▸ **Data for this exercise**:

▬▬▬▬▬▬

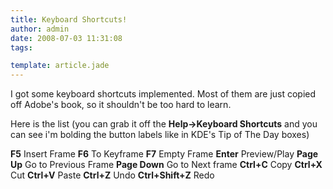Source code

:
 ```yaml
---
title: Keyboard Shortcuts!
author: admin
date: 2008-07-03 11:31:08
tags: 

template: article.jade
---
```


I got some keyboard shortcuts implemented. Most of them are just copied off Adobe's book, so it shouldn't be too hard to learn.

Here is the list (you can grab it off the **Help-&gt;Keyboard Shortcuts** and you can see i'm bolding the button labels like in KDE's Tip of The Day boxes)

<span id="ext-gen2055" class="ext-mb-text">**F5** Insert Frame
**F6** To Keyframe
**F7** Empty Frame
**Enter** Preview/Play
**Page Up** Go to Previous Frame
**Page Down** Go to Next frame
**Ctrl+C** Copy
**Ctrl+X** Cut
**Ctrl+V** Paste
**Ctrl+Z** Undo
**Ctrl+Shift+Z** Redo</span>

▬▬▬▬▬▬

▸ **Work item**:
Once you have located every line with the word "span" in the material above, list those lines.

▸ **Result below**:
<span id="ext-gen2055" class="ext-mb-text">**F5** Insert Frame
**Ctrl+Shift+Z** Redo</span>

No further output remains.